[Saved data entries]
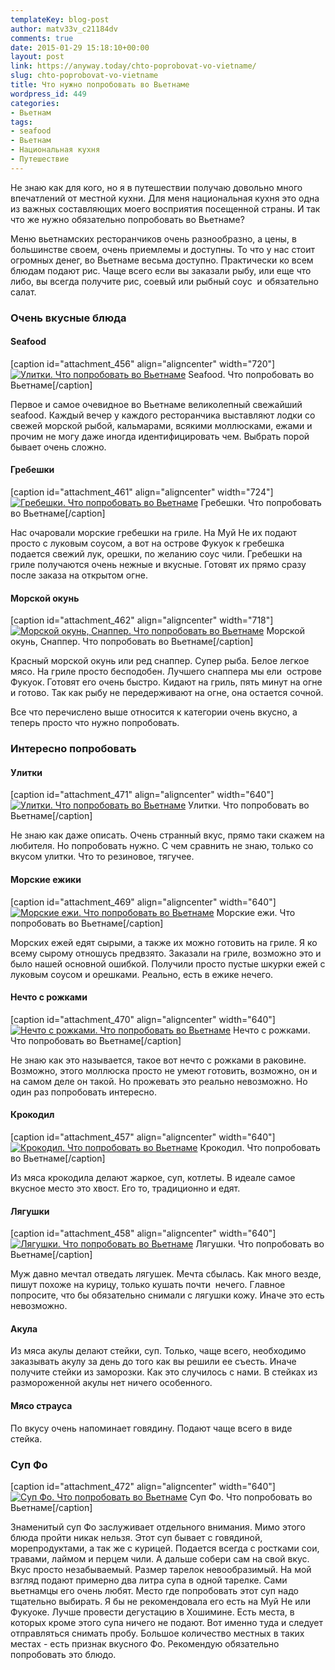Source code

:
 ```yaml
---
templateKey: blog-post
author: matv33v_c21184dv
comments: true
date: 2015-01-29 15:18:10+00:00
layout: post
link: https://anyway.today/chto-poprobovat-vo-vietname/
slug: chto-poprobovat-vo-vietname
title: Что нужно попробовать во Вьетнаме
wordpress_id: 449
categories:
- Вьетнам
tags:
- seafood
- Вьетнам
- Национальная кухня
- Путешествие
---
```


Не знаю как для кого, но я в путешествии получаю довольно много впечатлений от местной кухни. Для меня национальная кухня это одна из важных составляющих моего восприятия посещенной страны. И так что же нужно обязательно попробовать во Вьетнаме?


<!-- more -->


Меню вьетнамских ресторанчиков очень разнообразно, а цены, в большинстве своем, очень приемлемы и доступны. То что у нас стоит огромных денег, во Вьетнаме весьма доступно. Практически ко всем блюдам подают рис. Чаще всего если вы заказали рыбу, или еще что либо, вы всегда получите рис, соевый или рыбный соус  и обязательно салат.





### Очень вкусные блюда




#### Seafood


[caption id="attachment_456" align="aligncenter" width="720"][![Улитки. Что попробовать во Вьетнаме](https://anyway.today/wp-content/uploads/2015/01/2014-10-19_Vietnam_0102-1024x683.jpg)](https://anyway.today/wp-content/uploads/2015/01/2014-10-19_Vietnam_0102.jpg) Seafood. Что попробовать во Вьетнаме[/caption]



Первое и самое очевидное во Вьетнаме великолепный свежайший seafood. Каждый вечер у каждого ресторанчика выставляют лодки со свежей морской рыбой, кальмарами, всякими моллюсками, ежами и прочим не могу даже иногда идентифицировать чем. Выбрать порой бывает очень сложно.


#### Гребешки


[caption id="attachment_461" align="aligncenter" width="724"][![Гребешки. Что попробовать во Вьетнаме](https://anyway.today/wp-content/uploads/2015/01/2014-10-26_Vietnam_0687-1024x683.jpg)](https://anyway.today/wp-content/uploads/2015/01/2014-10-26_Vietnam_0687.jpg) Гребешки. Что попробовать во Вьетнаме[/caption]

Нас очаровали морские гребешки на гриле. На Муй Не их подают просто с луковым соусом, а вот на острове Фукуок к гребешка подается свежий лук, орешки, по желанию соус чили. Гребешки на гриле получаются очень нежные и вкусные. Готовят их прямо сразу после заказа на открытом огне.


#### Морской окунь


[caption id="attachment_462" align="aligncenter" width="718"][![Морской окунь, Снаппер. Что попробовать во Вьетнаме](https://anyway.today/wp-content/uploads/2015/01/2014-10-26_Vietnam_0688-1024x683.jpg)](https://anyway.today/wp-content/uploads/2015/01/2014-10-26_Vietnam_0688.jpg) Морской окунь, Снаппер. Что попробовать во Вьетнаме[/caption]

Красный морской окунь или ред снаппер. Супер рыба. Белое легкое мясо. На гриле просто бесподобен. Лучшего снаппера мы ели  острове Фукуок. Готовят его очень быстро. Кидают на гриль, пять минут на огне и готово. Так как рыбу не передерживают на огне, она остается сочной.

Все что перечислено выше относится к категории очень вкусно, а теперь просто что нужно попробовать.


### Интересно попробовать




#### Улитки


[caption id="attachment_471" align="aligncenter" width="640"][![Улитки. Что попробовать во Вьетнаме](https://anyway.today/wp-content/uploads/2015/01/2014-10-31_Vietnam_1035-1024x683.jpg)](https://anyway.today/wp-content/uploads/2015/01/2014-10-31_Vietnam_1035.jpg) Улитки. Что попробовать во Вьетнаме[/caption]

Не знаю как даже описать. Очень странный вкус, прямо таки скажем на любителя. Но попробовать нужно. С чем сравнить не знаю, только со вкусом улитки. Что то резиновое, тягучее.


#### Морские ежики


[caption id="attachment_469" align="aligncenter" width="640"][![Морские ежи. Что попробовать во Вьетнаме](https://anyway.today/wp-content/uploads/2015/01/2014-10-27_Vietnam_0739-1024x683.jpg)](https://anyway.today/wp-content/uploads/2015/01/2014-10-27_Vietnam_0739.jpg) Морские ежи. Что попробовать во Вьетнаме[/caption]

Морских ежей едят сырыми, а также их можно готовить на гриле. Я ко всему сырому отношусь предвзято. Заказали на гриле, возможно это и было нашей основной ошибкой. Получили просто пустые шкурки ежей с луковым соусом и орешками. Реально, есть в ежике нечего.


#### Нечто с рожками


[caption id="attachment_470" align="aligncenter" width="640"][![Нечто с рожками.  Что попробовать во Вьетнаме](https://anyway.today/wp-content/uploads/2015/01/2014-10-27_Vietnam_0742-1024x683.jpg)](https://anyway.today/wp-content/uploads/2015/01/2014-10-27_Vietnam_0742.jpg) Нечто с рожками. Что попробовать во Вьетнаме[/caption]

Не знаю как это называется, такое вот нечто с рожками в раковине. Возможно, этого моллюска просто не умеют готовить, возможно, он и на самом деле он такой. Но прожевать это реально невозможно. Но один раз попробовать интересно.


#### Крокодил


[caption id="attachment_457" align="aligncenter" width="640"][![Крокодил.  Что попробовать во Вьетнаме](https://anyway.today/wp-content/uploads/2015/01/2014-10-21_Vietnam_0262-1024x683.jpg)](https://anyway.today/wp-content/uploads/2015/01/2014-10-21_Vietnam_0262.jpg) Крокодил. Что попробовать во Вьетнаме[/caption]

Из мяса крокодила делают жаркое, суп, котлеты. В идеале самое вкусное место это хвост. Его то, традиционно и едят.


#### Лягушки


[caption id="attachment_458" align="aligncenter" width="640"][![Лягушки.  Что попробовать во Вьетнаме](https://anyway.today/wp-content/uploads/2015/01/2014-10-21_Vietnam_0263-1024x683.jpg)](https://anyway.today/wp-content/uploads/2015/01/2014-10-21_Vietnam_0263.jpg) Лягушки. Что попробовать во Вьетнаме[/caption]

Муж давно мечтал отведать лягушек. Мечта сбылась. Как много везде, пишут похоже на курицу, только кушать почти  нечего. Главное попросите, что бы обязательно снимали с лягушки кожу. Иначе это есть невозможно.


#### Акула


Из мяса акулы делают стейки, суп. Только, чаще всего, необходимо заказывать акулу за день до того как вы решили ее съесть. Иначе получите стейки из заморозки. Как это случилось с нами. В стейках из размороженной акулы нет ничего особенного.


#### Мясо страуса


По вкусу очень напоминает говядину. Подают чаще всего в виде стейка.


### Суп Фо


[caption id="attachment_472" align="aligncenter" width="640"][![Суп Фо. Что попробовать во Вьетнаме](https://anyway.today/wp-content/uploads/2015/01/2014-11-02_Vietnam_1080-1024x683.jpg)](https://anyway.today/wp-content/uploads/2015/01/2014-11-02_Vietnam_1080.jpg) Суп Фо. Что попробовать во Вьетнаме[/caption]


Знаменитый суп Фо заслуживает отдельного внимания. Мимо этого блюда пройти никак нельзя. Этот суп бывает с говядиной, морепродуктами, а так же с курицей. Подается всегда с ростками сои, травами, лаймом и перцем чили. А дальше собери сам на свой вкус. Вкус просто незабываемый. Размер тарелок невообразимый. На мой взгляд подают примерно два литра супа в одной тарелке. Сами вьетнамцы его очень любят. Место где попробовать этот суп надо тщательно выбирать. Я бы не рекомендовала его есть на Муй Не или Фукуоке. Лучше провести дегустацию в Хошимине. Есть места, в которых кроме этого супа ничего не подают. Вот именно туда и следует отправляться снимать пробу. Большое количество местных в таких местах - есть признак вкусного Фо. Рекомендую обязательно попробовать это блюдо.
--
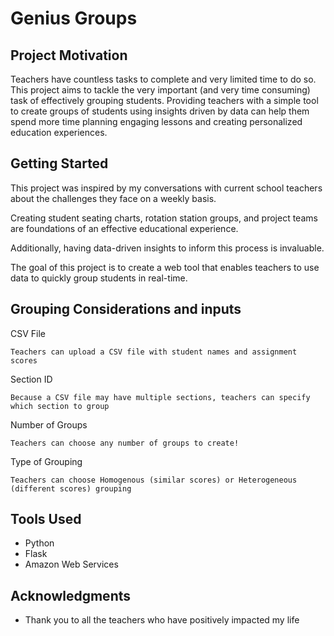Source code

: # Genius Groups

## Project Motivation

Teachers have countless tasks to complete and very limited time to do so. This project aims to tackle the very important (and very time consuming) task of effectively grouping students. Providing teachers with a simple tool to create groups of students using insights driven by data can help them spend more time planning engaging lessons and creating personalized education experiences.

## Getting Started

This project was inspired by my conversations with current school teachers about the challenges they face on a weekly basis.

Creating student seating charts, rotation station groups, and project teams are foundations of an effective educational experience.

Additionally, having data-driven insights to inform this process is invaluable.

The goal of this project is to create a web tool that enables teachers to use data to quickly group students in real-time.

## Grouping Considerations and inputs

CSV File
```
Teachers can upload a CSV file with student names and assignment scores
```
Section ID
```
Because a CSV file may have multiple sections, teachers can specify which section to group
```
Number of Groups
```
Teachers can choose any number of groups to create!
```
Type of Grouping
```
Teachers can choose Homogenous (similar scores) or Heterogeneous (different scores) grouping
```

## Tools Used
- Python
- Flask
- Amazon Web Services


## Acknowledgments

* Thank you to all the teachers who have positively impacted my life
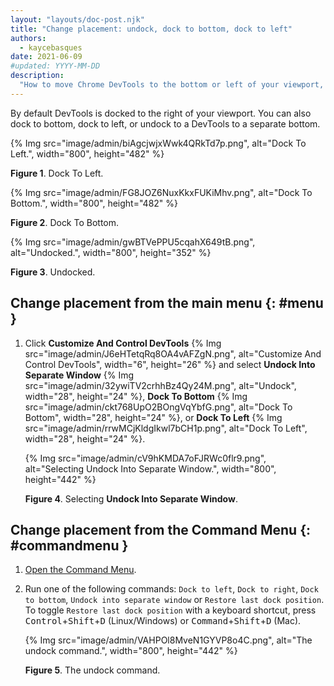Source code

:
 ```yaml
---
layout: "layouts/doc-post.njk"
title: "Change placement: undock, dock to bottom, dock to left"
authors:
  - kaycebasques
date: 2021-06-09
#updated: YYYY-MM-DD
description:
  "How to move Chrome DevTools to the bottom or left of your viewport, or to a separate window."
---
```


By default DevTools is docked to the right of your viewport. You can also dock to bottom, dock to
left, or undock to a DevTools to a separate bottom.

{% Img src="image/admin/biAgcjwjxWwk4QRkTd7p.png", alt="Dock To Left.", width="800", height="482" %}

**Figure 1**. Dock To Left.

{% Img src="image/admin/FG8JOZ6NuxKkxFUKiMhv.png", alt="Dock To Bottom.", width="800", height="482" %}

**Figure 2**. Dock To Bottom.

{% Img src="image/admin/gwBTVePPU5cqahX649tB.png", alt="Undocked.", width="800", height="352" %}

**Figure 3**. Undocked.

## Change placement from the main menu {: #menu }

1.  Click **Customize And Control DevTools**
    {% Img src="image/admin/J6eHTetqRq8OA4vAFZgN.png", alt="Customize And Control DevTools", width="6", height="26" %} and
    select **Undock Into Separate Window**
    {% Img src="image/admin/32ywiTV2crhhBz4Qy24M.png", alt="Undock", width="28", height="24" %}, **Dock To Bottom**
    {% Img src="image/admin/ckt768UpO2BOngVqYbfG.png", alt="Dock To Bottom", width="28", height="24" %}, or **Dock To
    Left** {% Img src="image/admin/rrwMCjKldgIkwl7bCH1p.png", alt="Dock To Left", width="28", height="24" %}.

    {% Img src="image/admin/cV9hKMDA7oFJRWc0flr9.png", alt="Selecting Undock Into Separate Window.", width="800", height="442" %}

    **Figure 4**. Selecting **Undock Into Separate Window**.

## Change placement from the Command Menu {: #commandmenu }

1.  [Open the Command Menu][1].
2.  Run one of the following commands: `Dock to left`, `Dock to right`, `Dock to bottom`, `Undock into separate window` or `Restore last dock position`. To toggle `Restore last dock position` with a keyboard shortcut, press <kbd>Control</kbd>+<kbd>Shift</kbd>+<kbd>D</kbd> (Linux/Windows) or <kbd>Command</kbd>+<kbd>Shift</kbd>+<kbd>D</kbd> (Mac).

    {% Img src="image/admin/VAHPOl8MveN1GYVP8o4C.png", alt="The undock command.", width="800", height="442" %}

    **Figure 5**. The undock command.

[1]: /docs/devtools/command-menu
---
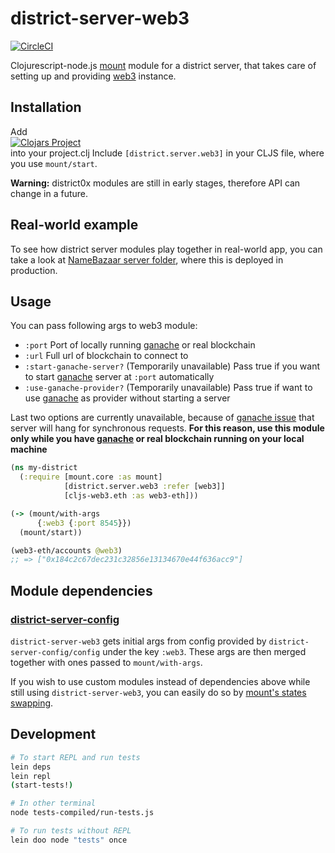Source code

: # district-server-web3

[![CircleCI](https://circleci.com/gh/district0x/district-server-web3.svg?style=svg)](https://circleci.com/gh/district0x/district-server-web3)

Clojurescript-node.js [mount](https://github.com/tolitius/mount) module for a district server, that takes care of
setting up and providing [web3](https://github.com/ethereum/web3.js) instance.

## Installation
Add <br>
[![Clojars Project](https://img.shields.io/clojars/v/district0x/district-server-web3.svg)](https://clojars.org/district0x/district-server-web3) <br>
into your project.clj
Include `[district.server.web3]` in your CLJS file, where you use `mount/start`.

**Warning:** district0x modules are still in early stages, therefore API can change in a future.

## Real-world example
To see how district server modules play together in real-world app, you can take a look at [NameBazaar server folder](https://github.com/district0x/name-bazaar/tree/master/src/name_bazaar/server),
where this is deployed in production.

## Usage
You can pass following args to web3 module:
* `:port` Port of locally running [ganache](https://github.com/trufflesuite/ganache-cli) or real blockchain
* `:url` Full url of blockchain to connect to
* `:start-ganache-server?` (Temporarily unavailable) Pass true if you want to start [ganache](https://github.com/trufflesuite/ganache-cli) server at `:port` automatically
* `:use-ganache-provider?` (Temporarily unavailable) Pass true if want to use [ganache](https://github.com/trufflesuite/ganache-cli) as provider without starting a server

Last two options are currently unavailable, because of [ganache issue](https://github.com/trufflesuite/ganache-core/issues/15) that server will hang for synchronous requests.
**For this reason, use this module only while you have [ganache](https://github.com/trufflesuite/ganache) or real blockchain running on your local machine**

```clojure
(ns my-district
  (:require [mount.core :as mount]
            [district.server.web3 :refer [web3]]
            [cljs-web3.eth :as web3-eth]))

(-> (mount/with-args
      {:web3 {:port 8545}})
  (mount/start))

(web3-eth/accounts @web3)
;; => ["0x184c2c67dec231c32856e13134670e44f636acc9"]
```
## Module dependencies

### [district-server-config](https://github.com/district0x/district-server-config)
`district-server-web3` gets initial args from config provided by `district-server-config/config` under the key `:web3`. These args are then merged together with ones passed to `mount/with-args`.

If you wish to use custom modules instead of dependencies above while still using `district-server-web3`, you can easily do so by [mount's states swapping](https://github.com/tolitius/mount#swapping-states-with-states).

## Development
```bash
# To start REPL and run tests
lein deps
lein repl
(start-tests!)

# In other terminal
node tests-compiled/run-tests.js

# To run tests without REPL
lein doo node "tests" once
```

__Task to carry out__:
Read the entries and show each line that mentions "choose".

__Result of the task__:
Teachers can choose any number of groups to create!
Teachers can choose Homogenous (similar scores) or Heterogeneous (different scores) grouping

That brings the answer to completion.